We propose a robust event-triggered model predictive control (MPC) scheme for linear time-invariant discrete-time systems subject to bounded additive stochastic disturbances and hard constraints on the input and state. For given probability distributions of the disturbances acting on the system, we design event conditions such that the average frequency of communication between the controller and the actuator in the closed-loop system attains a given value. We employ Tube MPC methods to guarantee robust constraint satisfaction and a robust asymptotic bound on the system state. Moreover, we show that instead of a given periodically updated Tube MPC scheme, an appropriate event-triggered MPC scheme can be applied, with the same guarantees on constraints and region of attraction, but with a reduced number of average communications.

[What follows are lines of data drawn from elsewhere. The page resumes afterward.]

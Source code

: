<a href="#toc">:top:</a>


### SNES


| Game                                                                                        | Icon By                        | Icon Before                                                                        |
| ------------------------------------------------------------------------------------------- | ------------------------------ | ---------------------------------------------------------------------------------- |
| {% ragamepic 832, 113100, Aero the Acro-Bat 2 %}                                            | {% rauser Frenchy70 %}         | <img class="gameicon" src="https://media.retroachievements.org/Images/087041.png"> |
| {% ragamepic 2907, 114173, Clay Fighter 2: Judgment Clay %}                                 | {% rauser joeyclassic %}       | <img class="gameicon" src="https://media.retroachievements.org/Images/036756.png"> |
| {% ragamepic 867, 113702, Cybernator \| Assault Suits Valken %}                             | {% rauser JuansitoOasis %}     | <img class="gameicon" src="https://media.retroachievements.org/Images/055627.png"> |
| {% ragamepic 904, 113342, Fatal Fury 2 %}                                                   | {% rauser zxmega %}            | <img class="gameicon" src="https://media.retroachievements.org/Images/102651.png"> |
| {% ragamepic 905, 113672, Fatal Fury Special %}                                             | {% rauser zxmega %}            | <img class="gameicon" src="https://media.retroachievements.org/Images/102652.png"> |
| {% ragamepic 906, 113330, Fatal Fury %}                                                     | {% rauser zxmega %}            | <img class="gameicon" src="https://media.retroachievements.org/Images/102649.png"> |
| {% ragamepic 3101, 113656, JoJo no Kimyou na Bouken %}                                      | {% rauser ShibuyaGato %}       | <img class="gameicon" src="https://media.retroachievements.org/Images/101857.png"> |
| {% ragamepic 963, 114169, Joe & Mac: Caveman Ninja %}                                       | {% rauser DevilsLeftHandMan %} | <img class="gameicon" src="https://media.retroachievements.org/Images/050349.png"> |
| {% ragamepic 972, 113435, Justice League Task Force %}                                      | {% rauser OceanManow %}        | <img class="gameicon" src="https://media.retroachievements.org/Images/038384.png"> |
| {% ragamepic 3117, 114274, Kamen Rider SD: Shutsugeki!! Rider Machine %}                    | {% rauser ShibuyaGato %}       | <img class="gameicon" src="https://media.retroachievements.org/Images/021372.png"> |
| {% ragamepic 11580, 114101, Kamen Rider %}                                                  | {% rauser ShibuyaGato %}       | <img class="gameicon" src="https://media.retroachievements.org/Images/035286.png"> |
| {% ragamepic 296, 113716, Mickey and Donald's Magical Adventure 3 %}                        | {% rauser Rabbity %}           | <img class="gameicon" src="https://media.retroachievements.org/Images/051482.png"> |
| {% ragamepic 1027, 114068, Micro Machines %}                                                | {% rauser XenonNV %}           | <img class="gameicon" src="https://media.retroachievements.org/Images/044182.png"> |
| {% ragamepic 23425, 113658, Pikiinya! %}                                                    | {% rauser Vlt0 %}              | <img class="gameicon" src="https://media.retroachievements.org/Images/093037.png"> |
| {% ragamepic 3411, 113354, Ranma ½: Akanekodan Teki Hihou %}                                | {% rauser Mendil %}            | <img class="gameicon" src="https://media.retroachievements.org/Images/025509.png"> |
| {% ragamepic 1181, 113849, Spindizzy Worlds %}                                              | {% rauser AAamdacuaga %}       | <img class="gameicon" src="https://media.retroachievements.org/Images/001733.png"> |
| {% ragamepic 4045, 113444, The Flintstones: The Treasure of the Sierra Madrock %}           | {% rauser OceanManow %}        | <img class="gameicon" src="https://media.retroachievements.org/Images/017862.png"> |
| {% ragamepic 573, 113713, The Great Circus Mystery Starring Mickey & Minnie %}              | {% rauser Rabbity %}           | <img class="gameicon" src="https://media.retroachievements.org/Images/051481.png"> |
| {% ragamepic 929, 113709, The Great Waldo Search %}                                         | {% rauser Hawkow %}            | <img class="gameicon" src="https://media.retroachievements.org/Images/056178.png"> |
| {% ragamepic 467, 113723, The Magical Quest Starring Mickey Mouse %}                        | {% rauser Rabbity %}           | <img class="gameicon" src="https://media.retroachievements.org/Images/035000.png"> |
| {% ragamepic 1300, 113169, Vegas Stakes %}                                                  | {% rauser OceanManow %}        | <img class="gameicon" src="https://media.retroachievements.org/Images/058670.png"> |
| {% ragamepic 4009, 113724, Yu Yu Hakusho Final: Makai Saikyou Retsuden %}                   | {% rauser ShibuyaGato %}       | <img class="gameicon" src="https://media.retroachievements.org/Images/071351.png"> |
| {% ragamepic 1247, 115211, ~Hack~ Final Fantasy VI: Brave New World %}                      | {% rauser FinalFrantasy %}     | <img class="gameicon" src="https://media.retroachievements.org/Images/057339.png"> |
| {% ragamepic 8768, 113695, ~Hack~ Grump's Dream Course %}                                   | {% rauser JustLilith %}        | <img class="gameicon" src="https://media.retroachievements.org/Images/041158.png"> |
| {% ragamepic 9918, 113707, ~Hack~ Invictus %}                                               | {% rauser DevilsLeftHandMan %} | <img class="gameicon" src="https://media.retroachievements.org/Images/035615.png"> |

Enhancing output feedback MPC for linear discrete-time systems with set-valued moving horizon estimation

We propose a novel output feedback model predictive control scheme for linear discrete-time systems incorporating a set-valued estimator based on a fixed finite number of recent measurements. Recursive feasibility is established by basing predictions that are farther in the future on fewer measurements. The resulting optimization problem is convex with linear constraints. We demonstrate in a numerical example that the proposed model predictive control scheme allows an enlargement of the feasible set beyond what is possible with earlier schemes using linear estimators.

A tube-based approach to nonlinear explicit MPC

We propose an approximate explicit model predictive control (MPC) scheme based on ideas in robust MPC. For every subset in a partial partition of the state space we solve a robust MPC problem offline, where the (only) uncertainty is the initial condition which may be any state in this particular subset. As a consequence, the control law defined by the solution of the MPC problem is valid for any state in the subset. The online computational effort reduces to a point location problem and application of the pre-computed MPC solution.